Collected data
● ● ● ● ●

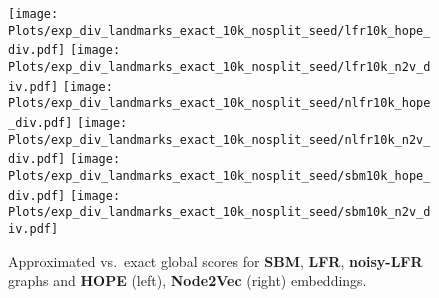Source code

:  \begin{figure}[ht]
     \centering
     \texttt{[image: Plots/exp\_div\_landmarks\_exact\_10k\_nosplit\_seed/lfr10k\_hope\_div.pdf]}
         \hspace{.1cm}
     \texttt{[image: Plots/exp\_div\_landmarks\_exact\_10k\_nosplit\_seed/lfr10k\_n2v\_div.pdf]}
     \vspace{.1cm}
     \texttt{[image: Plots/exp\_div\_landmarks\_exact\_10k\_nosplit\_seed/nlfr10k\_hope\_div.pdf]}
         \hspace{.1cm}
     \texttt{[image: Plots/exp\_div\_landmarks\_exact\_10k\_nosplit\_seed/nlfr10k\_n2v\_div.pdf]}
     \vspace{.1cm}
     \texttt{[image: Plots/exp\_div\_landmarks\_exact\_10k\_nosplit\_seed/sbm10k\_hope\_div.pdf]}
         \hspace{.1cm}
     \texttt{[image: Plots/exp\_div\_landmarks\_exact\_10k\_nosplit\_seed/sbm10k\_n2v\_div.pdf]}
     \caption{Approximated vs.\ exact global scores for \textbf{SBM}, \textbf{LFR}, \textbf{noisy-LFR} graphs and \textbf{HOPE} (left), \textbf{Node2Vec} (right) embeddings.}
     \label{fig:10kapprox_exact_divseed}
 \end{figure}

%
%

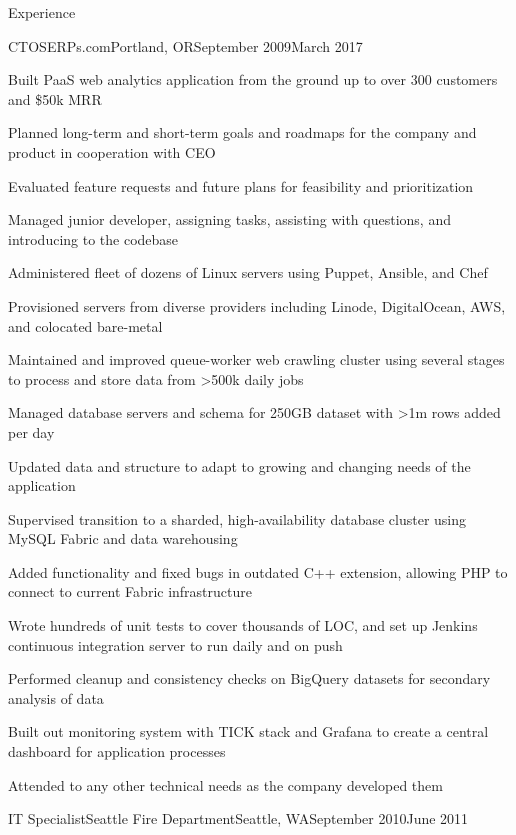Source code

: \documentclass[letterpaper,10pt]{article}
\begin{document}
\begin{res_section}{Experience}
\begin{res_experienceitem}{CTO}{SERPs.com}{Portland, OR}{September 2009}{March 2017}
  \item Built PaaS web analytics application from the ground up to over 300 customers and \$50k MRR
  \item Planned long-term and short-term goals and roadmaps for the company and product in cooperation with CEO
  \item Evaluated feature requests and future plans for feasibility and prioritization
  \item Managed junior developer, assigning tasks, assisting with questions, and introducing to the codebase
  \item Administered fleet of dozens of Linux servers using Puppet, Ansible, and Chef
  \item Provisioned servers from diverse providers including Linode, DigitalOcean, AWS, and colocated bare-metal
  \item Maintained and improved queue-worker web crawling cluster using several stages to process and store data from \textgreater500k daily jobs
  \item Managed database servers and schema for 250GB dataset with \textgreater1m rows added per day
  \item Updated data and structure to adapt to growing and changing needs of the application
  \item Supervised transition to a sharded, high-availability database cluster using MySQL Fabric and data warehousing
  \item Added functionality and fixed bugs in outdated C++ extension, allowing PHP to connect to current Fabric infrastructure
  \item Wrote hundreds of unit tests to cover thousands of LOC, and set up Jenkins continuous integration server to run daily and on push
  \item Performed cleanup and consistency checks on BigQuery datasets for secondary analysis of data
  \item Built out monitoring system with TICK stack and Grafana to create a central dashboard for application processes
  \item Attended to any other technical needs as the company developed them
\end{res_experienceitem}
\begin{res_experienceitem}{IT Specialist}{Seattle Fire Department}{Seattle, WA}{September 2010}{June 2011}

\end{res_experienceitem}
\end{res_section}
\end{document}
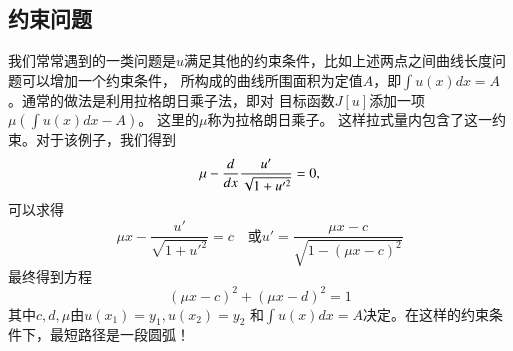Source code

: \subsection{约束问题}
我们常常遇到的一类问题是$u$满足其他的约束条件，比如上述两点之间曲线长度问题可以增加一个约束条件，
所构成的曲线所围面积为定值$A$，即$\int u(x) dx = A$。通常的做法是利用拉格朗日乘子法，即对
目标函数$J[u]$添加一项$\mu\left( \int u(x) dx - A \right)$。 这里的$\mu$称为拉格朗日乘子。
这样拉式量内包含了这一约束。对于该例子，我们得到
\[
  \mu - \frac{d{}}{d{x}} \frac{u'}{\sqrt{1 + u'^2}} = 0,
\]
可以求得
\[
  \mu x-\frac{u'}{\sqrt{1+u'^2}}=c \quad \textrm{或} u'=\frac{\mu x-c}{\sqrt{1-(\mu x-c)^2}}
 \]
最终得到方程
\[
  (\mu x - c)^2 + (\mu x -d)^2 = 1
\]
其中$c,d,\mu$由$u(x_1)=y_1, u(x_2) = y_2$ 和$\int u(x) dx = A$决定。在这样的约束条件下，最短路径是一段圆弧！

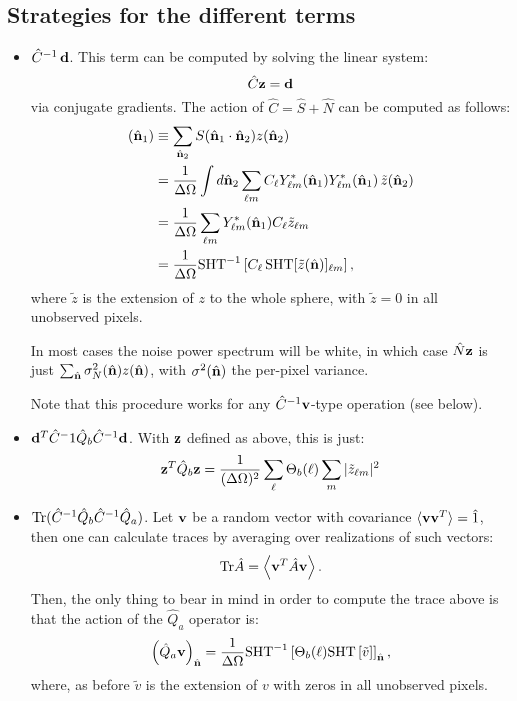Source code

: \documentclass[a4paper,10pt]{article}
\newcommand{\Tr}{{\rm Tr}}
\newcommand{\nv}{\hat{\bf n}}
\begin{document}
\subsection{Strategies for the different terms}
\begin{itemize}
\item $\hat{C}^{-1}\,{\bf d}$. This term can be computed by solving the linear system:
\begin{equation}
  \hat{C}{\bf z}={\bf d}
\end{equation}
via conjugate gradients. The action of $\hat{C}=\hat{S}+\hat{N}$ can be computed as follows:
\begin{align}
 [\hat{S}{\bf z}](\nv_1)&\equiv\sum_{\nv_2}S(\nv_1\cdot\nv_2)z(\nv_2)\\
                        &=\frac{1}{\Delta\Omega}\int d\nv_2\sum_{\ell m}C_\ell
                          Y^*_{\ell m}(\nv_1)Y^*_{\ell m}(\nv_1)\,\tilde{z}(\nv_2)\\
                        &=\frac{1}{\Delta\Omega}\sum_{\ell m} Y^*_{\ell m}(\nv_1)C_\ell \tilde{z}_{\ell m}\\
                        &=\frac{1}{\Delta\Omega}
{\rm SHT}^{-1}\left[C_\ell\,{\rm SHT}[\tilde{z}(\nv)]_{\ell m}\right],
\end{align}
where $\tilde{z}$ is the extension of $z$ to the whole sphere, with $\tilde{z}=0$ in all unobserved pixels.

In most cases the noise power spectrum will be white, in which case $\hat{N}{\bf z}$ is just
$\sum_{\nv}\sigma_N^2(\nv)z(\nv)$, with $\sigma^2(\nv)$ the per-pixel variance.

Note that this procedure works for any $\hat{C}^{-1}{\bf v}$-type operation (see below).


\item ${\bf d}^T\hat{C}^-1\hat{Q}_b\hat{C}^{-1}{\bf d}$. With ${\bf z}$ defined as above, this is just:
\begin{align}
 {\bf z}^T\hat{Q}_b{\bf z}=\frac{1}{(\Delta\Omega)^2}\sum_\ell\Theta_b(\ell)\sum_m|\tilde{z}_{\ell m}|^2
\end{align}
\item $\Tr(\hat{C}^{-1}\hat{Q}_b\hat{C}^{-1}\hat{Q}_a)$. Let ${\bf v}$ be a random vector with covariance
 $\langle {\bf v}{\bf v}^T\rangle=\hat{1}$, then one can calculate traces by averaging over realizations of such
 vectors:
 \begin{equation}
   \Tr{\hat{A}}=\left\langle {\bf v}^T\hat{A}{\bf v}\right\rangle.
 \end{equation}
 Then, the only thing to bear in mind in order to compute the trace above is that the action of the
 $\hat{Q}_a$ operator is:
 \begin{equation}
   \left(\hat{Q}_a{\bf v}\right)_{\nv}=\frac{1}{\Delta\Omega}{\rm SHT}^{-1}\left[\Theta_b(\ell){\rm SHT}\left[\tilde{v}\right]\right]_{\nv},
 \end{equation}
 where, as before $\tilde{v}$ is the extension of $v$ with zeros in all unobserved pixels.


\end{itemize}
\end{document}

● ● ● ● ●

ACTIVITY
Search the records for lines holding the word "daily", then copy each line you find.

REPLY TO THE EXERCISE
  \item Maintained and improved queue-worker web crawling cluster using several stages to process and store data from \textgreater500k daily jobs
  \item Wrote hundreds of unit tests to cover thousands of LOC, and set up Jenkins continuous integration server to run daily and on push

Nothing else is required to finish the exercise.